This invention contemplates a portable attachment for a string musical instrument such as a Hawaiian guitar for changing the tone while the guitar is being played. The attachment comprises a lever detachably mounted on the guitar proper and having nibs on the inboard end for engaging the strings of the instrument and varying the tension therein. A flexible cable core is operatively connected to the inboard end of the lever and to a foot treadle. An outer casing surrounds the core and extends between the lever and the treadle to form a flexible support through which the core is independently movable. Actuation of the foot treadle in turn actuates the lever and causes the nibs to engage the strings of the instrument and increase the tension in the strings. Resilient means are connected to the pegs to oppose the force of the lever and to return the pegs and nibs to their initial nonengaging position. The increase in tension in the strings may be controlled and varied according to the pressure applied to the foot treadle.

Therefore it is the object of this invention to provide a portable foot operated attachment for a string musical instrument that will vary the pitch of the tone produced by the strings while the instrument is being played.

Another object of this invention is to provide a portable foot operated attachment for a string musical instrument that will vary the tension in the strings while the instrument is being played.

Another object of this invention is to provide a portable foot operated attachment for a string musical instrument that has a foot treadle attached to the instrument by flexible means so that the foot treadle may be positioned in any convenient place.

Another object of this invention is to provide a string musical instrument that has a wider variety of range while being played than prior art string instruments.

Another object of this invention is to provide a portable foot operated tone varying attachment for a string musical instrument that is simple of construction, easy to operate, and detachably mountable on the instrument.

While the invention is susceptible of various modifications and alternative constructions, I have shown in the.

drawings and will herein describe in detail the preferred embodiment. It is understood, however, that I do not intend to limit the invention by such disclosure but aim to cover all modifications and alternative constructions falling within the spirit and scope of the invention as expressed in the appended claims.

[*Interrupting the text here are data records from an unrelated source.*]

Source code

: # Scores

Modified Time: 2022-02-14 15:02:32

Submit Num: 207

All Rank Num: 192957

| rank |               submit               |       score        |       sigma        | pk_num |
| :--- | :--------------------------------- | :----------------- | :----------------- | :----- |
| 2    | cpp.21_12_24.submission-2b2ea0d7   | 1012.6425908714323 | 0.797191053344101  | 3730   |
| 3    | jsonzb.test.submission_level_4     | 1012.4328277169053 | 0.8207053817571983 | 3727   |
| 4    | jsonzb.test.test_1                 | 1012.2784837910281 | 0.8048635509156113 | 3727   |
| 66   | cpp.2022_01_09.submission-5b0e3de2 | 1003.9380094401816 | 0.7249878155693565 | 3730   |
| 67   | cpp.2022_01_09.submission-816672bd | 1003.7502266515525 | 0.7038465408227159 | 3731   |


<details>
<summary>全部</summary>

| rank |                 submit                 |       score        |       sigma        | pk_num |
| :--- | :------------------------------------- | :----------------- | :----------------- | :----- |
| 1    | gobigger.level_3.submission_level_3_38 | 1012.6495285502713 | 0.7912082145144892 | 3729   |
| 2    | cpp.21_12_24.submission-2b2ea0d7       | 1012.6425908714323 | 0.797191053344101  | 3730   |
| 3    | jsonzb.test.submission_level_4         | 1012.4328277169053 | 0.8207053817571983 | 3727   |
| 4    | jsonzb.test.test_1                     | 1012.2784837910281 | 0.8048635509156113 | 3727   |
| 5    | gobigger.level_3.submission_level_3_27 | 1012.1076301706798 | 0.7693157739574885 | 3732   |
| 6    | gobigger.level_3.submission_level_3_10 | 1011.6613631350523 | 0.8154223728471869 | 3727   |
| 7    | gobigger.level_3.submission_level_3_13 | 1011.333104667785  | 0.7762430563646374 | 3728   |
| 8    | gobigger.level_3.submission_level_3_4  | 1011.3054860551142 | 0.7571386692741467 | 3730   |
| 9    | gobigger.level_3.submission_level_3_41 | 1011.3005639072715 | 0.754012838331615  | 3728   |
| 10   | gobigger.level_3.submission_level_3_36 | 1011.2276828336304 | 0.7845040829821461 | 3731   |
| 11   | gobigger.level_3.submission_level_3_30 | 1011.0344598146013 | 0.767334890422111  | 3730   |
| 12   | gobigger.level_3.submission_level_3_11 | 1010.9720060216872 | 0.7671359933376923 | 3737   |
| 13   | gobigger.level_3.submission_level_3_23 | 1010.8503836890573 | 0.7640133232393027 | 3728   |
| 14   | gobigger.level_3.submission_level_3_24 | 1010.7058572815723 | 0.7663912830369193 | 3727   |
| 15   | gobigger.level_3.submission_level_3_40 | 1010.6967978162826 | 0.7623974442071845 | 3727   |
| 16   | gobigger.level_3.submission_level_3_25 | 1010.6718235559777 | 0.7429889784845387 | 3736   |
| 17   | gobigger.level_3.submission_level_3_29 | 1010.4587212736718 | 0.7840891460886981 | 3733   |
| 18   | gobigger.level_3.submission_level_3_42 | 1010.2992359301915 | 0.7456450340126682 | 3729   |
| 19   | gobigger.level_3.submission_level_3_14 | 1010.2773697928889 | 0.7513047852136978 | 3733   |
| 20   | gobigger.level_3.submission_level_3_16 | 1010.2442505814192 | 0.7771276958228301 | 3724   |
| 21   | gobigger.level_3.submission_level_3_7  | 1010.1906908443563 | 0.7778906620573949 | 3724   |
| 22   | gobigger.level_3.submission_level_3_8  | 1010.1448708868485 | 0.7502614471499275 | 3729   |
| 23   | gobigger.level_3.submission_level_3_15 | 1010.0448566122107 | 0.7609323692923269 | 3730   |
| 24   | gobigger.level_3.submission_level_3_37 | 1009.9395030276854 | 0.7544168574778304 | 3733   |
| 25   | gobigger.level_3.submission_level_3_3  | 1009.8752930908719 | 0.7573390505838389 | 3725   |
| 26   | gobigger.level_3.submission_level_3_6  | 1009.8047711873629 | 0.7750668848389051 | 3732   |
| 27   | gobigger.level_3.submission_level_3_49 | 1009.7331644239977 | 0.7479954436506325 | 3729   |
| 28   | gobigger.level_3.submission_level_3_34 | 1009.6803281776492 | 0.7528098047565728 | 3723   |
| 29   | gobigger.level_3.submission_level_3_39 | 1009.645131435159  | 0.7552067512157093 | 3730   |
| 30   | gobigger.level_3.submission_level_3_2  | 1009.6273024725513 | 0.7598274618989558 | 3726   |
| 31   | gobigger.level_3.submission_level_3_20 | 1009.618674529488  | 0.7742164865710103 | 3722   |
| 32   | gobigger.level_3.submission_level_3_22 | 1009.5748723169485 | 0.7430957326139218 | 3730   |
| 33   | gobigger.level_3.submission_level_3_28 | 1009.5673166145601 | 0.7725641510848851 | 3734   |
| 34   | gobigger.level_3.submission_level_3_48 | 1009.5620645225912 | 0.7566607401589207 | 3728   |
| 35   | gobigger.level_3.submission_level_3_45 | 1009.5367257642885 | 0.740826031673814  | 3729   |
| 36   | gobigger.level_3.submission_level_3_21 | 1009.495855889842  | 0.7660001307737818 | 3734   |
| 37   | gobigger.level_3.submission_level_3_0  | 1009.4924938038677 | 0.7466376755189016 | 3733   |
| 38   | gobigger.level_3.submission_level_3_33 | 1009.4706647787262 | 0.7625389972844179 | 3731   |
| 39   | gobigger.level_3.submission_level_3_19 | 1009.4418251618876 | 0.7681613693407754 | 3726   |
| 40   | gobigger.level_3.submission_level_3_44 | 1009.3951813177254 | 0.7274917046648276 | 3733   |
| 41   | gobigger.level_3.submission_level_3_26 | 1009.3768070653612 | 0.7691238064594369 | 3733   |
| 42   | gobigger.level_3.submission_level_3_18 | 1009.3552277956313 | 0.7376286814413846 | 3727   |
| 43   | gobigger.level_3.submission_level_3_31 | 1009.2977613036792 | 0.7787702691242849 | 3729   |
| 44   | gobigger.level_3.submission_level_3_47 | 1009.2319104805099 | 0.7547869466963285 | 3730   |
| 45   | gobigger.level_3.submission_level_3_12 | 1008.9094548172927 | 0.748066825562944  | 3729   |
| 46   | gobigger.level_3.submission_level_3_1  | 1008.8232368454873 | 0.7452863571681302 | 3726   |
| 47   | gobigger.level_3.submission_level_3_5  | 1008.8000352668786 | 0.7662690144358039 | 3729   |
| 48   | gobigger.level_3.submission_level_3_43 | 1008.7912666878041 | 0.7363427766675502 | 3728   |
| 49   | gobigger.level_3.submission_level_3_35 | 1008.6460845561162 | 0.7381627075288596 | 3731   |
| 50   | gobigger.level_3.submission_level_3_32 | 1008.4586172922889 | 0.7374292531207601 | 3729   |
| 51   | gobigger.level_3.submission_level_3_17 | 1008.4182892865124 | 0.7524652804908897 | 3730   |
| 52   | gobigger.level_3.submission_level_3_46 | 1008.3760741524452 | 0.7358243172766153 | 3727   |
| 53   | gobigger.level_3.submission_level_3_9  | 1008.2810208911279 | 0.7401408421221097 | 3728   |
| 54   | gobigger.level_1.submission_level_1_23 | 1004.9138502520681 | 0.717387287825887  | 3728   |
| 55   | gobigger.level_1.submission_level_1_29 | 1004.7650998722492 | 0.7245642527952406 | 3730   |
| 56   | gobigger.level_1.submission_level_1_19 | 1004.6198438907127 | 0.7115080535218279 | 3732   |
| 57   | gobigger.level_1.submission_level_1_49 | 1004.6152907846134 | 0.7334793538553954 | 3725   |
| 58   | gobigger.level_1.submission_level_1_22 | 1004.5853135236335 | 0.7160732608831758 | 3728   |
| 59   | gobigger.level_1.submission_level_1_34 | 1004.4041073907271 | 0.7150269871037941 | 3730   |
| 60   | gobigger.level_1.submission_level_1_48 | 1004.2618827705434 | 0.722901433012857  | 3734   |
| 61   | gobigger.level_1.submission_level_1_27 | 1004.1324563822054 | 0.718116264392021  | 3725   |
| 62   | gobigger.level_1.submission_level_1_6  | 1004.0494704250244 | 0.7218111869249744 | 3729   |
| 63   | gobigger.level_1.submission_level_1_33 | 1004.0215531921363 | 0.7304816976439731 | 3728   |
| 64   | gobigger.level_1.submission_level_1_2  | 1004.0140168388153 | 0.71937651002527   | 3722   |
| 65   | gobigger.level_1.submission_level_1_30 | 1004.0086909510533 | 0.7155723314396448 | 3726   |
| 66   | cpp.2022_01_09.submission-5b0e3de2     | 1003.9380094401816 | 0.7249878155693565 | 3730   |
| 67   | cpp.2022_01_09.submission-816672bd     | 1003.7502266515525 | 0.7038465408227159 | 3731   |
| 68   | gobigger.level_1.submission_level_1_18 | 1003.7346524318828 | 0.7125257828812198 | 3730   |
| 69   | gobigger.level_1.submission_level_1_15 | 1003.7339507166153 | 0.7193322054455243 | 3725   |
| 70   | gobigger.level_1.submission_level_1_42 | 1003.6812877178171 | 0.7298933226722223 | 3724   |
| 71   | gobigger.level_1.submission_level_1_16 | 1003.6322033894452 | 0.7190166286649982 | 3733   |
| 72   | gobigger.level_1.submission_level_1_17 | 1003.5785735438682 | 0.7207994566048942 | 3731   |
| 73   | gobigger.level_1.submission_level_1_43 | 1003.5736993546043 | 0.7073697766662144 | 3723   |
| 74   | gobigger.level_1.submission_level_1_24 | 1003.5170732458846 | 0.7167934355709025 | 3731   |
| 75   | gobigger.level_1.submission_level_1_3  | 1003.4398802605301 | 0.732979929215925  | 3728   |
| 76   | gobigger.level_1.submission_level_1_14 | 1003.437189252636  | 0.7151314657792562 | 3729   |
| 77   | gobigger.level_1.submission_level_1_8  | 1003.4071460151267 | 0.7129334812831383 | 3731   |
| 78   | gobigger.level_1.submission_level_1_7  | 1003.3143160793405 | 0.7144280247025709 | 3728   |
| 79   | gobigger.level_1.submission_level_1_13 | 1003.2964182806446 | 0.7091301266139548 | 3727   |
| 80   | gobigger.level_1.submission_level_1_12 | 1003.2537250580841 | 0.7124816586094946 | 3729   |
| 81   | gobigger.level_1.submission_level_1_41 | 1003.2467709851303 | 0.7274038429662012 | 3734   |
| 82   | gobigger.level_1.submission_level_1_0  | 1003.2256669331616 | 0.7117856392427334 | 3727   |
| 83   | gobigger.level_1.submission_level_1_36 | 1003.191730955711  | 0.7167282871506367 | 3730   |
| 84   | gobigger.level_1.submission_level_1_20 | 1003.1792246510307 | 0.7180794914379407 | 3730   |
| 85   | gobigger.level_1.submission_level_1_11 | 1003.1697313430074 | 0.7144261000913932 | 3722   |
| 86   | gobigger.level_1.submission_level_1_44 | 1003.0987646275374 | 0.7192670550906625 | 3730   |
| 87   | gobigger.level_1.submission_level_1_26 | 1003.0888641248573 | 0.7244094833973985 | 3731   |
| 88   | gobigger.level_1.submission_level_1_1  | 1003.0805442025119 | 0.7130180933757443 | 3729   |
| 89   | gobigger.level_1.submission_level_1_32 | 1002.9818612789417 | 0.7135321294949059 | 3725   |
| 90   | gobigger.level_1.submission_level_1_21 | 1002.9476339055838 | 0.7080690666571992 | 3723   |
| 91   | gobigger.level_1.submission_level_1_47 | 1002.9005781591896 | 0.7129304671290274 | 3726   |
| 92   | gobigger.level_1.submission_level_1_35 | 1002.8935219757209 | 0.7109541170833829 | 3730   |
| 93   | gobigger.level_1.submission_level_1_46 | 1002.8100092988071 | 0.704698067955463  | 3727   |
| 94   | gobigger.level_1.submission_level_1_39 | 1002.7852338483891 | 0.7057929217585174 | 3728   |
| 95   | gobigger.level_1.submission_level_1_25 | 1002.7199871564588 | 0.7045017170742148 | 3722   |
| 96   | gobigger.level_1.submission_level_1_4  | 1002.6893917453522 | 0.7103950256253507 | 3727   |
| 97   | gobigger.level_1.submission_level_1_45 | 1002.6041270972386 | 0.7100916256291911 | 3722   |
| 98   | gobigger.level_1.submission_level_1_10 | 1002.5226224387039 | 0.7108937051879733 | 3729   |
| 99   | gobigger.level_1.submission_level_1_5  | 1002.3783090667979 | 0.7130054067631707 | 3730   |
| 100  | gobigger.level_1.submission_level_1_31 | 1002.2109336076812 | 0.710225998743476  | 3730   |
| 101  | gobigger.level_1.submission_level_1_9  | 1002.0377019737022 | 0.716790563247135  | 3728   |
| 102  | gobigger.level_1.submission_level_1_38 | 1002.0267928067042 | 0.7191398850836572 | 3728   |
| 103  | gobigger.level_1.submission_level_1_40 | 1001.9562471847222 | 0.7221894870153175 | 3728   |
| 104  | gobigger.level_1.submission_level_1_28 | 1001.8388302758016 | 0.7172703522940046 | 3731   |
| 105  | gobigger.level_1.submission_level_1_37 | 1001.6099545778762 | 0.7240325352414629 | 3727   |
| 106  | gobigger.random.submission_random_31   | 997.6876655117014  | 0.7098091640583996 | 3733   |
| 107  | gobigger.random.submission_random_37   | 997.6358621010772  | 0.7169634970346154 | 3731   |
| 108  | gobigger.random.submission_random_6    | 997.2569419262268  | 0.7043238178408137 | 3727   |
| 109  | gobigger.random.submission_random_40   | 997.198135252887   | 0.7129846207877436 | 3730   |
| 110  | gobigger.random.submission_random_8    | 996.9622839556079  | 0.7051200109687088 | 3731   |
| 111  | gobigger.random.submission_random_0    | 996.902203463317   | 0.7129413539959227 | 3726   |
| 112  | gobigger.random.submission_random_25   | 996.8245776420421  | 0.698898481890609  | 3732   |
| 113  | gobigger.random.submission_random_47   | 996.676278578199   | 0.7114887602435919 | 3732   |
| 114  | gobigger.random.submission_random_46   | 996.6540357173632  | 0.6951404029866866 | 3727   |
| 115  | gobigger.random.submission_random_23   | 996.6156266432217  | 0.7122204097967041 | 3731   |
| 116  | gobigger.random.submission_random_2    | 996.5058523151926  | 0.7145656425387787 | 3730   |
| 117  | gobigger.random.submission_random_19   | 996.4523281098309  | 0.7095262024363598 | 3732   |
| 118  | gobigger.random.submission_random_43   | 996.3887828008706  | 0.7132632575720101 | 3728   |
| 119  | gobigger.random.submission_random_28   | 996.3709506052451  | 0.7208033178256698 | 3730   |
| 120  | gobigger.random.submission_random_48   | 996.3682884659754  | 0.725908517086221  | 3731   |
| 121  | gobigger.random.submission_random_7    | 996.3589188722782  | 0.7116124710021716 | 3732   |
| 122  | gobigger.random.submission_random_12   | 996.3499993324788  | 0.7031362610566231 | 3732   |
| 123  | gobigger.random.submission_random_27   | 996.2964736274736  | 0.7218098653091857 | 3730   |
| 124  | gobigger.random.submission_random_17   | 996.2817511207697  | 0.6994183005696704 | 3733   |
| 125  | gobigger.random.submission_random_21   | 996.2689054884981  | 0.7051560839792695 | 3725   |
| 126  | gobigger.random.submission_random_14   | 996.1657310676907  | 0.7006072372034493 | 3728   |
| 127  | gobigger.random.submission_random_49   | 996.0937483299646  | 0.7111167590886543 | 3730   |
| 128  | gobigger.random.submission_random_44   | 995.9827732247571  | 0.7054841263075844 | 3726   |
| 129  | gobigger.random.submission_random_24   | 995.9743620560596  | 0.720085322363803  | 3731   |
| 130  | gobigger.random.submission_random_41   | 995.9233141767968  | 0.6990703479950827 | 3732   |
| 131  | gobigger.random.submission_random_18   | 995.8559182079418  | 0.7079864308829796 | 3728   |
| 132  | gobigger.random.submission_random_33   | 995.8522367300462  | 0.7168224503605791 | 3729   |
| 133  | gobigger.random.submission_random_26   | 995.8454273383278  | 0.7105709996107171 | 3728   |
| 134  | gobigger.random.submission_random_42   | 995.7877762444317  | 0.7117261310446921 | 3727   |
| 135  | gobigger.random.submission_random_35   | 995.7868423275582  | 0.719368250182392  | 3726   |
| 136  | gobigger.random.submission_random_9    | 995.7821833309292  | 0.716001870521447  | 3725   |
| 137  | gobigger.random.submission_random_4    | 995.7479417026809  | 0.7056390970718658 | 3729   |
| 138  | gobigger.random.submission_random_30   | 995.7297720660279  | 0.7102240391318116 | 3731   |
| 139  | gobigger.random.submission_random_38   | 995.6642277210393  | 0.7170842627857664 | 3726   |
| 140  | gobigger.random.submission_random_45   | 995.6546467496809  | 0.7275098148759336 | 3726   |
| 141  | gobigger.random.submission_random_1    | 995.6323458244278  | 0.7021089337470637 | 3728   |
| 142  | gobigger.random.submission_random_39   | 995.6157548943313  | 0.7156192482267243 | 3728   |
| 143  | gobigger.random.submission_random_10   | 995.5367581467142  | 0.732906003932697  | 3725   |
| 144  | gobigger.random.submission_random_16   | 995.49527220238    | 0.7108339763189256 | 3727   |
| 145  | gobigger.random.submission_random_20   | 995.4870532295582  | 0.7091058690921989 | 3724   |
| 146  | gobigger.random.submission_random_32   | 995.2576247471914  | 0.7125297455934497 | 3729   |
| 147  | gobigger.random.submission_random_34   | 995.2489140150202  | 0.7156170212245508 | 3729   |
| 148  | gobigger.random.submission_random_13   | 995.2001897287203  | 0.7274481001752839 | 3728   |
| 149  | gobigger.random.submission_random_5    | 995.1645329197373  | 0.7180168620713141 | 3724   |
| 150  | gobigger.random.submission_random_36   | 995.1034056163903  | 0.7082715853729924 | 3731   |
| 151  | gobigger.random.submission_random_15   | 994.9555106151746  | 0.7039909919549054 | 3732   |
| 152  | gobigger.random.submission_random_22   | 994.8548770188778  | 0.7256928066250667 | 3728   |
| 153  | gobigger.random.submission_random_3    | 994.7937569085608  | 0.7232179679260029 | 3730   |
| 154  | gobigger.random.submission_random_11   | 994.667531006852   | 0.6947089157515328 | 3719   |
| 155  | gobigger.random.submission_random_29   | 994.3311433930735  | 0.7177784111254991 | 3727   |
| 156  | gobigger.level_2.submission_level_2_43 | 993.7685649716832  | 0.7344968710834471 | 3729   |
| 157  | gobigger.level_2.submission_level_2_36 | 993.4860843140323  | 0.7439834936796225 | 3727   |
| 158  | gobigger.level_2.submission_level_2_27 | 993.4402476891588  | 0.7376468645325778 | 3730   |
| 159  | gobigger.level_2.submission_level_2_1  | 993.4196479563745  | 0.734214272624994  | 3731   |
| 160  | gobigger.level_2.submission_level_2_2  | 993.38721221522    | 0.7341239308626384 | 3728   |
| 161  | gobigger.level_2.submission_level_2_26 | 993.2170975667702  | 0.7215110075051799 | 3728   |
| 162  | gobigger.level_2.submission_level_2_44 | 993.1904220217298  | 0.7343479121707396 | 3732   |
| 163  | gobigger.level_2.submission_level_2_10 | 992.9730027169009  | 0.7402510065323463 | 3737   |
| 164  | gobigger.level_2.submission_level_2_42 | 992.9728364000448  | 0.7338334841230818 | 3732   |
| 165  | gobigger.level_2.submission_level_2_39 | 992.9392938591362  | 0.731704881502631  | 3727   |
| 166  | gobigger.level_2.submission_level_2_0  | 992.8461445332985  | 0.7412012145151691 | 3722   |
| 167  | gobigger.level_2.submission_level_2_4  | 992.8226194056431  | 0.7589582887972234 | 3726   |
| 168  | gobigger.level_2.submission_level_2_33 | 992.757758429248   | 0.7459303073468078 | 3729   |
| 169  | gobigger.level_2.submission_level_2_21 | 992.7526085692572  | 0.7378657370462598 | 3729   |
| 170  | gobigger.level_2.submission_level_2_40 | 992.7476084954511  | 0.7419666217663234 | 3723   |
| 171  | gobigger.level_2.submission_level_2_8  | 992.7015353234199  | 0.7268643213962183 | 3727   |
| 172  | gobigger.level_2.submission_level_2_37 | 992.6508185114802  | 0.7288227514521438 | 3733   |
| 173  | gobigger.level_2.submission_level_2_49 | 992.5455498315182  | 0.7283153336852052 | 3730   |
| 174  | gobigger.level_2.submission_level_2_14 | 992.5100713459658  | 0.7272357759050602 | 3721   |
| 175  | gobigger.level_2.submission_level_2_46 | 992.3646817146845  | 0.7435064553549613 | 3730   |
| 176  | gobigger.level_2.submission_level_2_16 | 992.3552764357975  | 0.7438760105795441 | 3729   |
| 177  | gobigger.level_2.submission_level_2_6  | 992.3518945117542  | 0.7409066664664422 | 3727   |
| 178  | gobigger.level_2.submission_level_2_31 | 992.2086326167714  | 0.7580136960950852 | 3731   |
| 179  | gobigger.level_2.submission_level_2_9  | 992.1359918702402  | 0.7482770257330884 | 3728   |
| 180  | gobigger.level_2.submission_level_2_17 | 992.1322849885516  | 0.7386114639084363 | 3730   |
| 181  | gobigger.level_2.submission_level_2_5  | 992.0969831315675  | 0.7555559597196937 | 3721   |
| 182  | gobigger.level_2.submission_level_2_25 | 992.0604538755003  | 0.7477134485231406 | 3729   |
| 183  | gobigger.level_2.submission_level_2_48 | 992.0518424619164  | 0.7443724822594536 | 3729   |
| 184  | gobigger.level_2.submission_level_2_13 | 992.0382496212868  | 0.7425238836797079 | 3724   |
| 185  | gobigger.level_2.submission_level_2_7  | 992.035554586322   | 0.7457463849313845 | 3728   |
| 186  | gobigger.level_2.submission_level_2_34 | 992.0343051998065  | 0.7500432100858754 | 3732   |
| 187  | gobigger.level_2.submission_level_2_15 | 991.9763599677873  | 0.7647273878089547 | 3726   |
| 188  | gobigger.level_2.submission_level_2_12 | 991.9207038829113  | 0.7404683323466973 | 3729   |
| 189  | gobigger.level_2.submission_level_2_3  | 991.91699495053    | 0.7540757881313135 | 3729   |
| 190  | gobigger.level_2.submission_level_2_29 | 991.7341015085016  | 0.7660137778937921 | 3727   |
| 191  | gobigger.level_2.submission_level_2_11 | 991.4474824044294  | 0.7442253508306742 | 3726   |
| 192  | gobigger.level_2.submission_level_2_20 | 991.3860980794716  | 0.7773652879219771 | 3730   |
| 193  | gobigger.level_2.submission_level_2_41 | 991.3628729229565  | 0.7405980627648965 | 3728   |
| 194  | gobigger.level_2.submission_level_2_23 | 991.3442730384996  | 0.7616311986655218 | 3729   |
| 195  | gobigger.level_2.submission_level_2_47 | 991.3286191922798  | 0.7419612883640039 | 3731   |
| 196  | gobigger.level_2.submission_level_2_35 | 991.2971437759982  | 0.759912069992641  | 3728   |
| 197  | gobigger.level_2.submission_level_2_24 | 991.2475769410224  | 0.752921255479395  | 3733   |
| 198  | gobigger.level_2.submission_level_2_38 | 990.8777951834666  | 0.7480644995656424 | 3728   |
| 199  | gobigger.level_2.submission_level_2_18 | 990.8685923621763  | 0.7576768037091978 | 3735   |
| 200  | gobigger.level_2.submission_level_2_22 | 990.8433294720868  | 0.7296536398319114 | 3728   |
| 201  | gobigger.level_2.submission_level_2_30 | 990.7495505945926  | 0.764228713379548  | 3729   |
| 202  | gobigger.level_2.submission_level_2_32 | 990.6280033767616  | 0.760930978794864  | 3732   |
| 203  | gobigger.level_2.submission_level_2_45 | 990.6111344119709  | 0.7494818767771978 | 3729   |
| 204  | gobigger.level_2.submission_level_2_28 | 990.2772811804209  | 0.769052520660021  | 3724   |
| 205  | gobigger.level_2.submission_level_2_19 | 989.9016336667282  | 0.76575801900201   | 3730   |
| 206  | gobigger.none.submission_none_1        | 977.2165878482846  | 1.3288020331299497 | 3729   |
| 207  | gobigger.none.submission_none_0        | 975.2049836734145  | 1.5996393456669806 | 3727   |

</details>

Fig. 1 is a pictorial view showing the tone varying attachment mounted on a Hawaiian guitar;

Fig. 2 is an enlarged isometric view with parts removed of the tone varying attachment;

Fig. 3 is an enlarged side view of inboard of the tone varying attachment;

Fig. 4 is an enlarged view showing the pegs with the nibs in a nonengaging position; and

Fig. 5 is an enlarged view showing the pegs with the nibs engaging the strings to increase the tension therein.

As shown in Fig. l the tone varying attachment 9 is detachably mounted on a Hawaiian guitar 10. The attachment 9 may be used with any string musical instrument but is especially adapted for use with Hawaiian guitars. The attachment 9 has a lever 11 pivotally mounted on a base 12 as at 35. The base is detachably mounted on the guitar proper 13 by any suitable means. For example, the base is riveted as at 14 on an angle bar 15 which is detachably mounted on the guitar proper 13 by mounting screws 16 only one of which is shown in Fig. 1. A bolt 17 shown in Fig. 2 threadedly engages the inboard end 19 of the base 12 and abuts the guitar proper 13 to form a support for the base 12.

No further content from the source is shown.